Pickwick Stages was an interurban and long distance carrier based in Los Angeles whose origins can be traced to 1912 and which was an important element in a diversified holding company known as the Pickwick Corp. In the early days Pickwick operated Pierce-Arrow passenger car chassis, stretched and extensively reworked and equipped with locally-built open bodies, The rebuilding work and construction of bodies was undertaken at the company's own shops after 1924, when Pierce's model Z bus chassis came into use. Packard, White, Fageol and other makes were used too. Featured introduced an early as the mid 1920's included reclining seats, kitchens and lavatories.
The first attempts to build up complete buses from purchased parts were apparently made in 1927, and the most spectacular example of this operation was the Nite Coach, first shown to the public in the fall of 1928. The Nite Coach was of all-metal chassis-less construction, based on longitudinal beams on which the body was mounted and from which the axles were hung. There were two levels and intermediate aisle from which passengers could enter 13 interlocking compartments, each accomm odating two people. Each compartment had its own running water, dressing room, storage space, and folding berths, two lavatories and a kitchen being provided elsewhere in the bus (which operated with a crew of three). The purpose of the Nite Coach was to shorten travel times on long western routes by eliminating overnight hotel stops, and the concept was that the buses would be built and owned by Pickwick but leased to local operating companies, as with U.S. Pullman cars on the railroads.
When Pierce-Arrow stopped making the model Z, Pickwick built a factory near Los Angeles and prepared to begin quantity production of Nite Coaches. The depress ion naturally affected the prognosis for the expensive vehicle, and only four more Nite Coaches were built of the original type. In 1930, designer Dwight Austin introduced a day coach version of the design known as the Duplex, about 40 of which were built and sold by the end of 1931. At that time the holding company entered receivership. A substantial interest in the bus operating business had already been sold to Greyhound, which now acquired the balance, and the factory was sold to Dwight Austin. During 1932 he produced a revised Nite Coach design (18 were built) with a newly patented angle drive mechanism and a transverse rear-mounted Waukesha engine, The earlier Nite Coaches and Duplexes had front mounted Sterling engines. But the economic circumstances were not right for the sale or operation of such large, costly buses, and Austin soon turned his efforts to another idea (see Utility Coach).
xxxxxxxx
PICKWICK SLEEPER (US) 1936
Columbia Coach Works (location unknown but most likely near Los Angeles, Ca.)

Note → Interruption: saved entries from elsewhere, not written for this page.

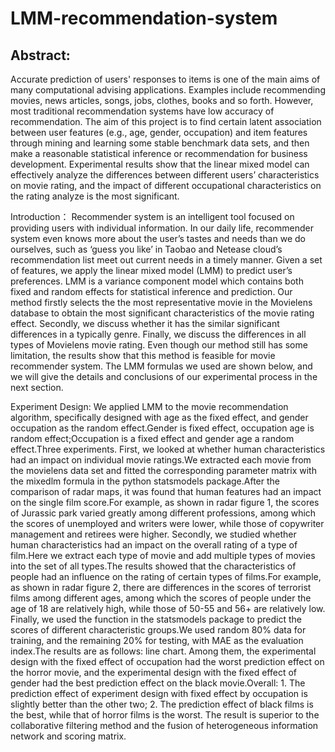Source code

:# LMM-recommendation-system

## Abstract:
Accurate prediction of users' responses to items is one of the main aims of many computational advising applications. Examples include recommending movies, news articles, songs, jobs, clothes, books and so forth. However, most traditional recommendation systems have low accuracy of recommendation. The aim of this project is to find certain latent association between user features (e.g., age, gender, occupation) and item features through mining and learning some stable benchmark data sets, and then make a reasonable statistical inference or recommendation for business development. Experimental results show that the linear mixed model can effectively analyze the differences between different users’ characteristics on movie rating, and the impact of different occupational characteristics on the rating analyze is the most significant.

Introduction：
Recommender system is an intelligent tool focused on providing users with individual information. In our daily life, recommender system even knows more about the user’s tastes and needs than we do ourselves, such as ‘guess you like’ in Taobao and Netease cloud’s recommendation list meet out current needs in a timely manner. Given a set of features, we apply the linear mixed model (LMM) to predict user’s preferences. LMM is a variance component model which contains both fixed and random effects for statistical inference and prediction. Our method firstly selects the the most representative movie in the Movielens database to obtain the most significant characteristics of the movie rating effect. Secondly, we discuss whether it has the similar significant differences in a typically genre. Finally, we discuss the differences in all types of Movielens movie rating. Even though our method still has some limitation, the results show that this method is feasible for movie recommender system. The LMM formulas we used are shown below, and we will give the details and conclusions of our experimental process in the next section.

Experiment Design:
We applied LMM to the movie recommendation algorithm, specifically designed with age as the fixed effect, and gender occupation as the random effect.Gender is fixed effect, occupation age is random effect;Occupation is a fixed effect and gender age a random effect.Three experiments.
First, we looked at whether human characteristics had an impact on individual movie ratings.We extracted each movie from the movielens data set and fitted the corresponding parameter matrix with the mixedlm formula in the python statsmodels package.After the comparison of radar maps, it was found that human features had an impact on the single film score.For example, as shown in radar figure 1, the scores of Jurassic park varied greatly among different professions, among which the scores of unemployed and writers were lower, while those of copywriter management and retirees were higher.
Secondly, we studied whether human characteristics had an impact on the overall rating of a type of film.Here we extract each type of movie and add multiple types of movies into the set of all types.The results showed that the characteristics of people had an influence on the rating of certain types of films.For example, as shown in radar figure 2, there are differences in the scores of terrorist films among different ages, among which the scores of people under the age of 18 are relatively high, while those of 50-55 and 56+ are relatively low.
Finally, we used the function in the statsmodels package to predict the scores of different characteristic groups.We used random 80% data for training, and the remaining 20% for testing, with MAE as the evaluation index.The results are as follows: line chart.
Among them, the experimental design with the fixed effect of occupation had the worst prediction effect on the horror movie, and the experimental design with the fixed effect of gender had the best prediction effect on the black movie.Overall: 1. The prediction effect of experiment design with fixed effect by occupation is slightly better than the other two; 2. The prediction effect of black films is the best, while that of horror films is the worst.
The result is superior to the collaborative filtering method and the fusion of heterogeneous information network and scoring matrix.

In spite of its name and purpose, this experimental sleeper coach is not known to have had any connection with the earlier Pickwick bus (q.v.). It was shown in the fall of 1936 and was equipped with two Ford V-8 engines mounted in the rear and driving through a complicated system of shafts to a single rear axle. Perhaps its most distinguishing feature was a mechanical air-conditioning system, one of the first ever used in a bus. There was a plan to organize an operating company with a fleet of these buses, but nothing ever came of that, and the sample bus was sold in 1937 to All American Bus Lines, which also operated two sleeper coaches built by Crown.